Le invasioni francesi a Cimone (1)
Le invasioni del 1703
pagina precedente: difesa Tirolo meridionale pagina seguente: le inasioni francesi a Cimone (2)
Francia e Austria avevano scatenato una immane lotta per subentrare, quali eredi, nel vastissimo impero spagnolo. È la guerra di successione spagnola che durerà ben 13 anni, dal 1701 al 1714, dapprima in favore della Francia e poi in favore della coalizione antifrancese; terminerà con la spartizione fra i vincitori di tutti i possessi spagnoli in Europa.
Il Tirolo meridionale viene subito coinvolto in questa guerra tra gli eserciti dell'Imperatore d'Austria Leopoldo I e quelli franco-ispanici del re di Francia Luigi XIV, il Re Sole, con i quali si era schierato anche l'elettore di Baviera, Massimiliano II.
Nei primi due anni il territorio della Vallagarina è attraversato in continuazione, ed anche presidiato. dalle truppe imperiali austriache che cercano di impedire all'esercito francese, il quale aveva già occupato tutta la pianura padana, di oltrepassare i confini del Tirolo. Memorabile è l'impresa del generale Eugenio di Savoia, al servizio dell'Impero Austriaco, che a fine maggio dell'anno 1701, con un contingente di truppe di molte migliaia di soldati dotati di artiglieria pesante, attraversa le valli di Terragnolo, di Vallarsa e della Val Freda per aggirare alle spalle l'esercito francese accampato nella pianura veneta(1).
Le truppe francesi tuttavia, pur fra alterne vicende belliche, erano riuscite a mantenere le loro posizioni nell'Italia settentrionale.
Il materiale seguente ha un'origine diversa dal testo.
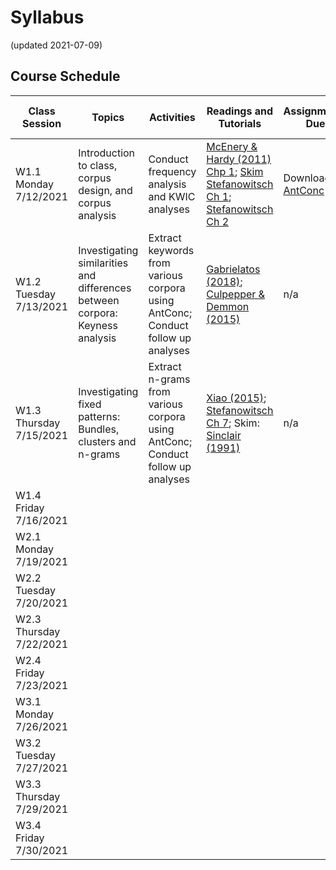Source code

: # Syllabus
(updated 2021-07-09)

## Course Schedule

| Class Session | Topics | Activities | Readings and Tutorials | Assignments Due | After Class Tutorials |
|-----------------|----------------|----------------|----------------|----------------|----------------|
| W1.1 Monday 7/12/2021 | Introduction to class, corpus design, and corpus analysis | Conduct frequency analysis and KWIC analyses| [McEnery & Hardy (2011) Chp 1](https://github.com/kristopherkyle/Corpus-Methods-Intro-Y2021/raw/main/Readings/W1.1_McEnery%20and%20Hardie%20Chp%201.pdf); [Skim Stefanowitsch Ch 1](https://github.com/kristopherkyle/Corpus-Methods-Intro-Y2021/blob/main/Readings/W1.1%20Stefanowitsch%20Ch%201.pdf); [Stefanowitsch Ch 2](https://github.com/kristopherkyle/Corpus-Methods-Intro-Y2021/blob/main/Readings/W1.1%20Stefanowitsch%20Ch%202.pdf) | Download [AntConc](https://www.laurenceanthony.net/software/antconc/) | [AntConc Tutorials 1-5](https://www.youtube.com/playlist?list=PLiRIDpYmiC0Ta0-Hdvc1D7hG6dmiS_TZj)|
| W1.2 Tuesday 7/13/2021 | Investigating similarities and differences between corpora: Keyness analysis | Extract keywords from various corpora using AntConc; Conduct follow up analyses |[Gabrielatos (2018)](https://github.com/kristopherkyle/Corpus-Methods-Intro-Y2021/blob/main/Readings/W1.2%20Gabrielatos%20(2018).Keyness.preprint.pdf); [Culpepper & Demmon (2015)](https://github.com/kristopherkyle/Corpus-Methods-Intro-Y2021/blob/main/Readings/W1.2%20Culpepper%20%26%20Demmon%20(2015)%20the_cambridge_handbook_of_english_corpus_linguistics.pdf) | n/a | [AntConc Tutorials 9-10](https://www.youtube.com/playlist?list=PLiRIDpYmiC0Ta0-Hdvc1D7hG6dmiS_TZj)|
| W1.3 Thursday 7/15/2021 | Investigating fixed patterns: Bundles, clusters and n-grams | Extract n-grams from various corpora using AntConc; Conduct follow up analyses | [Xiao (2015)](https://github.com/kristopherkyle/Corpus-Methods-Intro-Y2021/blob/main/Readings/W1.3%20Xiao%20(2015)%20the_cambridge_handbook_of_english_corpus_linguistics.pdf); [Stefanowitsch Ch 7](https://github.com/kristopherkyle/Corpus-Methods-Intro-Y2021/blob/main/Readings/W1.3%20Stefanowitsch%20Ch%207.pdf); Skim: [Sinclair (1991)](https://github.com/kristopherkyle/Corpus-Methods-Intro-Y2021/raw/main/Readings/W1.3%20Supplemental%20Sinclair%201991%20Chp%208.pdf)| n/a | [AntConc Tutorials 6-8](https://www.youtube.com/playlist?list=PLiRIDpYmiC0Ta0-Hdvc1D7hG6dmiS_TZj) |
| W1.4 Friday 7/16/2021 | | | | | |
| W2.1 Monday 7/19/2021 | | | | | |
| W2.2 Tuesday 7/20/2021 | | | | | |
| W2.3 Thursday 7/22/2021 | | | | | |
| W2.4 Friday 7/23/2021 | | | | | |
| W3.1 Monday 7/26/2021 | | | | | |
| W3.2 Tuesday 7/27/2021 | | | | | |
| W3.3 Thursday 7/29/2021 | | | | | |
| W3.4 Friday 7/30/2021 | | | | | |
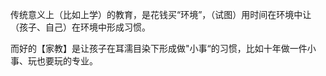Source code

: 传统意义上（比如上学）的教育，是花钱买“环境”，（试图）用时间在环境中让（孩子、自己）在环境中形成习惯。

而好的【家教】是让孩子在耳濡目染下形成做"小事“的习惯，比如十年做一件小事、玩也要玩的专业。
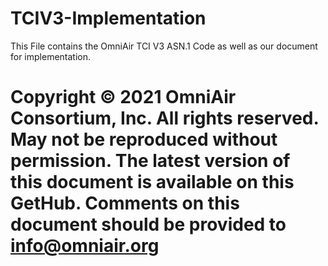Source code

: # TCIV3-Implementation
This File contains the OmniAir TCI V3 ASN.1 Code as well as our document for implementation.

# Copyright © 2021 OmniAir Consortium, Inc. All rights reserved. May not be reproduced without permission. The latest version of this document is available on this GetHub. Comments on this document should be provided to info@omniair.org
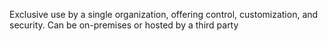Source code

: Exclusive use by a single organization, offering control, customization, and security. Can be on-premises or hosted by a third party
Ora il loro obiettivo era di penetrare nel Tirolo dal sud, ricongiungersi con le truppe bavaresi, loro alleate, che già avevano invaso il Tirolo dal nord, per penetrare assieme nel cuore della monarchia asburgica e conquistare Vienna.
Verso la fine del luglio 1703 il maresciallo francese Luigi Giuseppe duca di Vendòme, travolte le difese austriache, entra nel Tirolo meridionale dopo aspri combattimenti con le truppe regolari, ma soprattutto con la milizia territoriale ed i bersaglieri tirolesi sul monte Baldo e nelle Giudicarie. Il 10 settembre, attraverso la val del Sarca e il Bus de Vela, riesce a raggiungere i dintorni di Trento, occupando Sardagna, Piedicastello ed il Dos Trento.
Nel medesimo giorno, 10 settembre, anche un'altra colonna francese, proveniente invece dalla Vallagarina, aveva cercato di raggiungere Trento. Queste truppe, provenienti anch'esse dal monte Baldo, si erano separate a Mori dal grosso dell'esercito che si dirigeva verso Trento attraverso la valle del Sarca; non essendo riuscite ad oltrepassare l'Adige a Mori e Rovereto, tentano di raggiungere la città di Trento seguendo la sponda destra. Non riescono però a forzare il passaggio del "Còel", strettoia al confine di Nomi verso Aldeno, dove erano state approntate con urgenza delle fortificazioni di difesa; cercano allora di aggirare l'ostacolo portandosi a Castellano e Cei, per poi proseguire verso Trento attraverso Cimone e poi Garniga o Aldeno.
In località "Foié", fra Cei e Cimone, trovano però un altro ostacolo: una grande barriera di fuoco sbarra la loro marcia verso Trento, e le truppe francesi sono costrette a retrocedere.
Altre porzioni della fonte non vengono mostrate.